11Use cases & scenarios#
Use case A — Onboarding a new supplier#
A vendor manager adds a new charter company: legal and trading names, type Yacht, coverage Italy, France, Monaco, payment terms Net-30, and uploads insurance certificates. KYC starts at pending; once documents are verified it becomes verified and the vendor is set active.
Use case B — Finding the right vendor fast#
A handler needs a Michelin-level private chef covering the French Riviera. They filter the directory by type, coverage country, and tier elite, sort by rating, and pick the top performer — confident the rating reflects recent, real work.
Use case C — Sourcing competitively#
For a villa request with no vendor yet, the team opens the Shortlist, selects four villa agents, writes one rich-text brief, and sends it to all four at once. Replies come back against the originating request.
Use case D — Performance that's earned#
After a flawless event, staff log a performance score (quality 5, reliability 5). The vendor's headline rating ticks up automatically; a later incident report pulls it back down. The number always tells the truth.
Use case E — Staying compliant#
A vendor appears on a sanctions list. A compliance officer flips the sanctioned flag; the system immediately moves the vendor to suspended, and it drops out of the "eligible" pool used for new engagements.
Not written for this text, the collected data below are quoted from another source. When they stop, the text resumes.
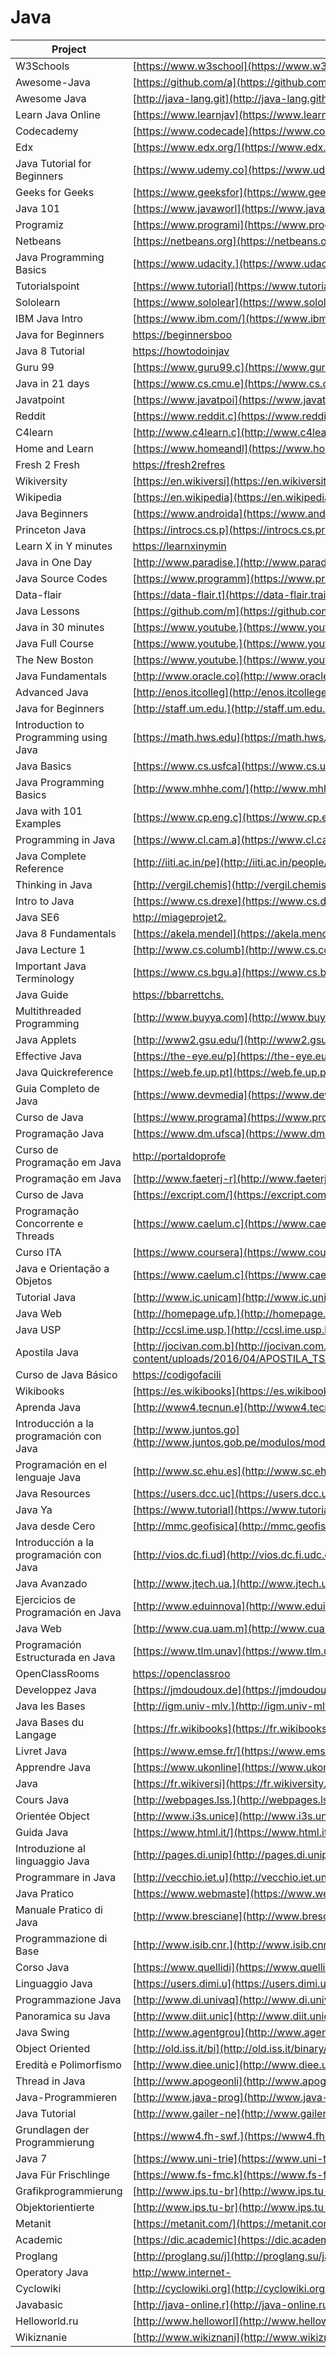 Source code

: # Java

| Project                                 | URL                                                                                                                           | Language |
|-----------------------------------------|--------------------------------------------------------------------------------------------------------------------------------------|----------|
| W3Schools                               | [https://www.w3school](https://www.w3schools.com/java/default.asp)                                                                   | EN       |
| Awesome-Java                            | [https://github.com/a](https://github.com/akullpp/awesome-java)                                                                      | EN       |
| Awesome Java                            | [http://java-lang.git](http://java-lang.github.io/awesome-java/)                                                                     | EN       |
| Learn Java Online                       | [https://www.learnjav](https://www.learnjavaonline.org/)                                                                             | EN       |
| Codecademy                              | [https://www.codecade](https://www.codecademy.com/learn/learn-java)                                                                  | EN       |
| Edx                                     | [https://www.edx.org/](https://www.edx.org/course/learn-to-program-in-java-1)                                                        | EN       |
| Java Tutorial for Beginners             | [https://www.udemy.co](https://www.udemy.com/java-tutorial/)                                                                         | EN       |
| Geeks for Geeks                         | [https://www.geeksfor](https://www.geeksforgeeks.org/java-how-to-start-learning-java/)                                               | EN       |
| Java 101                                | [https://www.javaworl](https://www.javaworld.com/article/2076075/learn-java/core-java-learn-java-from-the-ground-up.html)            | EN       |
| Programiz                               | [https://www.programi](https://www.programiz.com/java-programming)                                                                   | EN       |
| Netbeans                                | [https://netbeans.org](https://netbeans.org/kb/articles/learn-java.html)                                                             | EN       |
| Java Programming Basics                 | [https://www.udacity.](https://www.udacity.com/course/java-programming-basics--ud282)                                                 | EN       |
| Tutorialspoint                          | [https://www.tutorial](https://www.tutorialspoint.com/java/)                                                                         | EN       |
| Sololearn                               | [https://www.sololear](https://www.sololearn.com/Course/Java/)                                                                       | EN       |
| IBM Java Intro                          | [https://www.ibm.com/](https://www.ibm.com/developerworks/java/tutorials/j-introtojava1/index.html)                                  | EN       |
| Java for Beginners                      | [https://beginnersboo](https://beginnersbook.com/java-tutorial-for-beginners-with-examples/)                                         | EN       |
| Java 8 Tutorial                         | [https://howtodoinjav](https://howtodoinjava.com/java-8-tutorial/)                                                                   | EN       |
| Guru 99                                 | [https://www.guru99.c](https://www.guru99.com/java-tutorial.html)                                                                    | EN       |
| Java in 21 days                         | [https://www.cs.cmu.e](https://www.cs.cmu.edu/afs/cs.cmu.edu/user/gchen/www/download/java/LearnJava.pdf)                             | EN       |
| Javatpoint                              | [https://www.javatpoi](https://www.javatpoint.com/java-tutorial)                                                                     | EN       |
| Reddit                                  | [https://www.reddit.c](https://www.reddit.com/r/learnjava/)                                                                          | EN       |
| C4learn                                 | [http://www.c4learn.c](http://www.c4learn.com/javaprogramming/)                                                                      | EN       |
| Home and Learn                          | [https://www.homeandl](https://www.homeandlearn.co.uk/java/java.html)                                                                | EN       |
| Fresh 2 Fresh                           | [https://fresh2refres](https://fresh2refresh.com/java-tutorial/)                                                                     | EN       |
| Wikiversity                             | [https://en.wikiversi](https://en.wikiversity.org/wiki/Learning_Java)                                                                | EN       |
| Wikipedia                               | [https://en.wikipedia](https://en.wikipedia.org/wiki/Java_(programming_language))                                                    | EN       |
| Java Beginners                          | [https://www.androida](https://www.androidauthority.com/java-tutorial-beginners-2-582147/)                                           | EN       |
| Princeton Java                          | [https://introcs.cs.p](https://introcs.cs.princeton.edu/java/home/)                                                                  | EN       |
| Learn X in Y minutes                    | [https://learnxinymin](https://learnxinyminutes.com/docs/java/)                                                                      | EN       |
| Java in One Day                         | [http://www.paradise.](http://www.paradise.caltech.edu/cook/Workshop/Java/Overview.html)                                             | EN       |
| Java Source Codes                       | [https://www.programm](https://www.programmingsimplified.com/java-source-codes)                                                      | EN       |
| Data-flair                              | [https://data-flair.t](https://data-flair.training/blogs/java-tutorial/)                                                             | EN       |
| Java Lessons                            | [https://github.com/m](https://github.com/mafudge/LearnJava)                                                                         | EN       |
| Java in 30 minutes                      | [https://www.youtube.](https://www.youtube.com/watch?v=WPvGqX-TXP0)                                                                  | EN       |
| Java Full Course                        | [https://www.youtube.](https://www.youtube.com/watch?v=grEKMHGYyns)                                                                  | EN       |
| The New Boston                          | [https://www.youtube.](https://www.youtube.com/watch?v=Hl-zzrqQoSE&list=PLFE2CE09D83EE3E28)                                          | EN       |
| Java Fundamentals                       | [http://www.oracle.co](http://www.oracle.com/events/global/en/java-outreach/resources/java-a-beginners-guide-1720064.pdf)            | EN       |
| Advanced Java                           | [http://enos.itcolleg](http://enos.itcollege.ee/~jpoial/allalaadimised/reading/Advanced-java.pdf)                                    | EN       |
| Java for Beginners                      | [http://staff.um.edu.](http://staff.um.edu.mt/__data/assets/pdf_file/0010/57169/jn.pdf)                                              | EN       |
| Introduction to Programming using Java  | [https://math.hws.edu](https://math.hws.edu/eck/cs124/downloads/javanotes6-linked.pdf)                                               | EN       |
| Java Basics                             | [https://www.cs.usfca](https://www.cs.usfca.edu/~parrt/doc/java/JavaBasics-notes.pdf)                                                | EN       |
| Java Programming Basics                 | [http://www.mhhe.com/](http://www.mhhe.com/engcs/compsci/wu2/information/olc/pdf/powerpoint/ppt_ch2.pdf)                             | EN       |
| Java with 101 Examples                  | [https://www.cp.eng.c](https://www.cp.eng.chula.ac.th/books/wp-content/uploads/sites/5/2018/01/java101.pdf)                          | EN       |
| Programming in Java                     | [https://www.cl.cam.a](https://www.cl.cam.ac.uk/teaching/2006/ProgJava/java.pdf)                                                     | EN       |
| Java Complete Reference                 | [http://iiti.ac.in/pe](http://iiti.ac.in/people/~tanimad/JavaTheCompleteReference.pdf)                                               | EN       |
| Thinking in Java                        | [http://vergil.chemis](http://vergil.chemistry.gatech.edu/resources/programming/pdf/TIJ2.pdf)                                        | EN       |
| Intro to Java                           | [https://www.cs.drexe](https://www.cs.drexel.edu/~spiros/teaching/java.pdf)                                                          | EN       |
| Java SE6                                | [http://miageprojet2.](http://miageprojet2.unice.fr/@api/deki/files/1384/=D61748GC11_EP.pdf)                                         | EN       |
| Java 8 Fundamentals                     | [https://akela.mendel](https://akela.mendelu.cz/~xkedrout/Beginning%20Java%208%20Fundamentals.pdf)                                   | EN       |
| Java Lecture 1                          | [http://www.cs.columb](http://www.cs.columbia.edu/~boyaci/courses/w3101_spring_09/Java_Lecture_1.pdf)                                | EN       |
| Important Java Terminology              | [https://www.cs.bgu.a](https://www.cs.bgu.ac.il/~ipc151/wiki.files/Class_Java_2.pdf)                                                 | EN       |
| Java Guide                              | [https://bbarrettchs.](https://bbarrettchs.weebly.com/uploads/3/7/7/8/37782575/lvp_java_text.pdf)                                    | EN       |
| Multithreaded Programming               | [http://www.buyya.com](http://www.buyya.com/java/Chapter14.pdf)                                                                      | EN       |
| Java Applets                            | [http://www2.gsu.edu/](http://www2.gsu.edu/~matpxp/SwIG/talks/java_applets.pdf)                                                      | EN       |
| Effective Java                          | [https://the-eye.eu/p](https://the-eye.eu/public/Books/IT%20Various/Effective%20Java%2C%202nd%20Edition.pdf)                         | EN       |
| Java Quickreference                     | [https://web.fe.up.pt](https://web.fe.up.pt/~aaguiar/teaching/pc/Java-QuickReferenceGuide.pdf)                                       | EN       |
| Guia Completo de Java                   | [https://www.devmedia](https://www.devmedia.com.br/guia/linguagem-java/38169)                                                        | PT       |
| Curso de Java                           | [https://www.programa](https://www.programacaoprogressiva.net/2012/08/curso-de-java.html)                                            | PT       |
| Programação Java                        | [https://www.dm.ufsca](https://www.dm.ufscar.br/profs/waldeck/curso/java/)                                                           | PT       |
| Curso de Programação em Java            | [http://portaldoprofe](http://portaldoprofessor.mec.gov.br/storage/materiais/0000014210.pdf)                                         | PT       |
| Programação em Java                     | [http://www.faeterj-r](http://www.faeterj-rio.edu.br/downloads/bbv/0031.pdf)                                                         | PT       |
| Curso de Java                           | [https://excript.com/](https://excript.com/curso-de-java.html)                                                                       | PT       |
| Programação Concorrente e Threads       | [https://www.caelum.c](https://www.caelum.com.br/apostila-java-orientacao-objetos/apendice-programacao-concorrente-e-threads/)       | PT       |
| Curso ITA                               | [https://www.coursera](https://www.coursera.org/learn/orientacao-a-objetos-com-java)                                                 | PT       |
| Java e Orientação a Objetos             | [https://www.caelum.c](https://www.caelum.com.br/download/caelum-java-objetos-fj11.pdf)                                              | PT       |
| Tutorial Java                           | [http://www.ic.unicam](http://www.ic.unicamp.br/~cmrubira/JAVATUT14PDF.pdf)                                                          | PT       |
| Java Web                                | [http://homepage.ufp.](http://homepage.ufp.pt/lmbg/textos/java_intro.pdf)                                                            | PT       |
| Java USP                                | [http://ccsl.ime.usp.](http://ccsl.ime.usp.br/files/books/intro-java-cc.pdf)                                                         | PT       |
| Apostila Java                           | [http://jocivan.com.b](http://jocivan.com.br/portal/wp-content/uploads/2016/04/APOSTILA_TS_DESENVOLVIMENTO_DE_SISTEMAS_Java.pdf)     | PT       |
| Curso de Java Básico                    | [https://codigofacili](https://codigofacilito.com/cursos/JAVA)                                                                       | ES       |
| Wikibooks                               | [https://es.wikibooks](https://es.wikibooks.org/wiki/Programaci%C3%B3n_en_Java)                                                      | ES       |
| Aprenda Java                            | [http://www4.tecnun.e](http://www4.tecnun.es/asignaturas/Informat1/AyudaInf/aprendainf/Java/Java2.pdf)                               | ES       |
| Introducción a la programación con Java | [http://www.juntos.go](http://www.juntos.gob.pe/modulos/mod_legal/archivos/1NTR0DUCC10N%20%204%20L4%209R06R4M4C10N%20C0N%20J4V4.pdf) | ES       |
| Programación en el lenguaje Java        | [http://www.sc.ehu.es](http://www.sc.ehu.es/sbweb/fisica/cursoJava/Intro.htm)                                                        | ES       |
| Java Resources                          | [https://users.dcc.uc](https://users.dcc.uchile.cl/~lmateu/Java/)                                                                    | ES       |
| Java Ya                                 | [https://www.tutorial](https://www.tutorialesprogramacionya.com/javaya/ing)                                                          | ES       |
| Java desde Cero                         | [http://mmc.geofisica](http://mmc.geofisica.unam.mx/cursos/mcst-2007-II/Java/Java%20desde%20Cero.pdf)                                | ES       |
| Introducción a la programación con Java | [http://vios.dc.fi.ud](http://vios.dc.fi.udc.es/tp/ficheiros/java08.pdf)                                                             | ES       |
| Java Avanzado                           | [http://www.jtech.ua.](http://www.jtech.ua.es/j2ee/publico/lja-2012-13/wholesite.pdf)                                                | ES       |
| Ejercicios de Programación en Java      | [http://www.eduinnova](http://www.eduinnova.es/monografias2011/ene2011/java.pdf)                                                     | ES       |
| Java Web                                | [http://www.cua.uam.m](http://www.cua.uam.mx/pdfs/revistas_electronicas/libros-electronicos/2017/java/Java.pdf)                      | ES       |
| Programación Estructurada en Java       | [https://www.tlm.unav](https://www.tlm.unavarra.es/pluginfile.php/25152/mod_resource/content/0/apuntes_java.pdf)                     | ES       |
| OpenClassRooms                          | [https://openclassroo](https://openclassrooms.com/fr/courses/26832-apprenez-a-programmer-en-java)                                    | FR       |
| Developpez Java                         | [https://jmdoudoux.de](https://jmdoudoux.developpez.com/cours/developpons/java/)                                                     | FR       |
| Java les Bases                          | [http://igm.univ-mlv.](http://igm.univ-mlv.fr/~duris/JAVA/IR1/JavaLesBases.pdf)                                                      | FR       |
| Java Bases du Langage                   | [https://fr.wikibooks](https://fr.wikibooks.org/wiki/Programmation_Java/Bases_du_langage)                                            | FR       |
| Livret Java                             | [https://www.emse.fr/](https://www.emse.fr/~picard/cours/1A/java/livretJava.pdf)                                                     | FR       |
| Apprendre Java                          | [https://www.ukonline](https://www.ukonline.be/cours/java/apprendre-java)                                                            | FR       |
| Java                                    | [https://fr.wikiversi](https://fr.wikiversity.org/wiki/Java)                                                                         | FR       |
| Cours Java                              | [http://webpages.lss.](http://webpages.lss.supelec.fr/perso/hugues.mounier/Teaching/Java_files/JCours/polyBasesJavaHM.pdf)           | FR       |
| Orientée Object                         | [http://www.i3s.unice](http://www.i3s.unice.fr/~provilla/poo/resources/pdf/cours_01.pdf)                                             | FR       |
| Guida Java                              | [https://www.html.it/](https://www.html.it/guide/guida-java/)                                                                        | IT       |
| Introduzione al linguaggio Java         | [http://pages.di.unip](http://pages.di.unipi.it/milazzo/teaching/AA1314-ProgJava/slides/2-Intro-Java.pdf)                            | IT       |
| Programmare in Java                     | [http://vecchio.iet.u](http://vecchio.iet.unipi.it/programmazione-avanzata/files/2015/10/VolumeI.pdf)                                | IT       |
| Java Pratico                            | [https://www.webmaste](https://www.webmasterpoint.org/programmazione/java/java-pratico/)                                             | IT       |
| Manuale Pratico di Java                 | [http://www.bresciane](http://www.brescianet.com/appunti/riservata/ManualePraticoJava.pdf)                                           | IT       |
| Programmazione di Base                  | [http://www.isib.cnr.](http://www.isib.cnr.it/Paolo.Bison/didattica/corsojava/javabookA.pdf)                                         | IT       |
| Corso Java                              | [https://www.quellidi](https://www.quellidiinformatica.org/upload/49/0/CorsoJava.pdf)                                                | IT       |
| Linguaggio Java                         | [https://users.dimi.u](https://users.dimi.uniud.it/~demis.ballis/java-slides.pdf)                                                    | IT       |
| Programmazione Java                     | [http://www.di.univaq](http://www.di.univaq.it/romina.eramo/tlp/docs/13-Java.pdf)                                                    | IT       |
| Panoramica su Java                      | [http://www.diit.unic](http://www.diit.unict.it/users/alongheu/lingtlc/aa1011/lezione03_introjava.pdf)                               | IT       |
| Java Swing                              | [http://www.agentgrou](http://www.agentgroup.unimore.it/Zambonelli/didattica/reti/Java/JavaSwing.pdf)                                | IT       |
| Object Oriented                         | [http://old.iss.it/bi](http://old.iss.it/binary/fisr/cont/manualejava.1182947207.pdf)                                                | IT       |
| Eredità e Polimorfismo                  | [http://www.diee.unic](http://www.diee.unica.it/~armano/LPO1/pdf/lezione040428.pdf)                                                  | IT       |
| Thread in Java                          | [http://www.apogeonli](http://www.apogeonline.com/2006/libri/88-503-2397-2/ebook/pdf/2397_Cap18.pdf)                                 | IT       |
| Java-Programmieren                      | [http://www.java-prog](http://www.java-programmieren.com/)                                                                           | DE       |
| Java Tutorial                           | [http://www.gailer-ne](http://www.gailer-net.de/tutorials/java/java-toc.html)                                                        | DE       |
| Grundlagen der Programmierung           | [https://www4.fh-swf.](https://www4.fh-swf.de/media/java.pdf)                                                                        | DE       |
| Java 7                                  | [https://www.uni-trie](https://www.uni-trier.de/fileadmin/urt/doku/java/v70/Java7.pdf)                                               | DE       |
| Java Für Frischlinge                    | [https://www.fs-fmc.k](https://www.fs-fmc.kit.edu/sites/default/files/toolbox/Zusammenfassung_0.pdf)                                 | DE       |
| Grafikprogrammierung                    | [http://www.ips.tu-br](http://www.ips.tu-braunschweig.de/struckmann/prog12/grafik.pdf)                                               | DE       |
| Objektorientierte                       | [http://www.ips.tu-br](http://www.ips.tu-braunschweig.de/struckmann/prog12/objekt.pdf)                                               | DE       |
| Metanit                                 | [https://metanit.com/](https://metanit.com/java/tutorial/)                                                                           | RU       |
| Academic                                | [https://dic.academic](https://dic.academic.ru/dic.nsf/ruwiki/1219341)                                                               | RU       |
| Proglang                                | [http://proglang.su/j](http://proglang.su/javahttps://www.programiz.com/c-programming)                                               | RU       |
| Operatory Java                          | [http://www.internet-](http://www.internet-technologies.ru/articles/operatory-java.html)                                             | RU       |
| Cyclowiki                               | [http://cyclowiki.org](http://cyclowiki.org/wiki/Java)                                                                               | RU       |
| Javabasic                               | [http://java-online.r](http://java-online.ru/java-basic.xhtml)                                                                       | RU       |
| Helloworld.ru                           | [http://www.helloworl](http://www.helloworld.ru/texts/comp/lang/java/java/03.htm)                                                    | RU       |
| Wikiznanie                              | [http://www.wikiznani](http://www.wikiznanie.ru/wp/index.php/Java)                                                                   | RU       |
12Permissions reference (simplified)#
| Area | View | Create | Update | Delete |
|---|---|---|---|---|
| Vendor record | vendors.record.view | vendors.record.create | vendors.record.update | vendors.record.delete |
| Contacts | (record view) | vendors.contacts.create | vendors.contacts.update | vendors.contacts.delete |
| Services / offerings | (record view) | vendors.services.create | vendors.services.update | vendors.services.delete |
| Rate cards | (record view) | vendors.rate_cards.create | vendors.rate_cards.update | vendors.rate_cards.delete |
| Contracts | (record view) | vendors.contracts.create | vendors.contracts.update | vendors.contracts.delete |
| Certifications | (record view) | vendors.certifications.create | vendors.certifications.update | vendors.certifications.delete |
| Availability | (record view) | vendors.availability.create | vendors.availability.update | vendors.availability.delete |
| Documents / attachments | (record view) | vendors.attachments.create | vendors.attachments.update | vendors.attachments.delete |
| Affinities | (record view) | vendors.affinities.create | vendors.affinities.update (+ resolve) | (resolve, not delete) |
Performance scoring and KYC verification require vendors.record.update. The directory, shortlist, and send-brief require vendors.record.view. Roles are assembled from these in the RBAC module.
13Glossary#
| Term | Meaning |
|---|---|
| Vendor | A supplier or partner the agency engages (restaurant, hotel, charter, etc.). |
| Tier | The vendor's standing: standard, preferred, elite, exclusive. |
| Coverage countries | The regions a vendor serves — searchable. |
| Performance score | A multi-dimension rating logged after work; rolls up into the headline star rating. |
| Engagement | A request the vendor has been linked to; the count is derived automatically. |
| Shortlist / brief | Selecting several vendors for a request and emailing them one rich-text brief. |
| KYC / AML | Supplier due-diligence and anti-money-laundering checks. |
| Sanctioned | A flag that automatically suspends the vendor. |
| Self-scoping | The rule limiting a user to the vendors they account-manage. |
This document describes the Vendor module as currently built. Types, tiers, statuses, and payment terms are configurable option-sets in Settings. The derived rating and engagement count are read-only by design.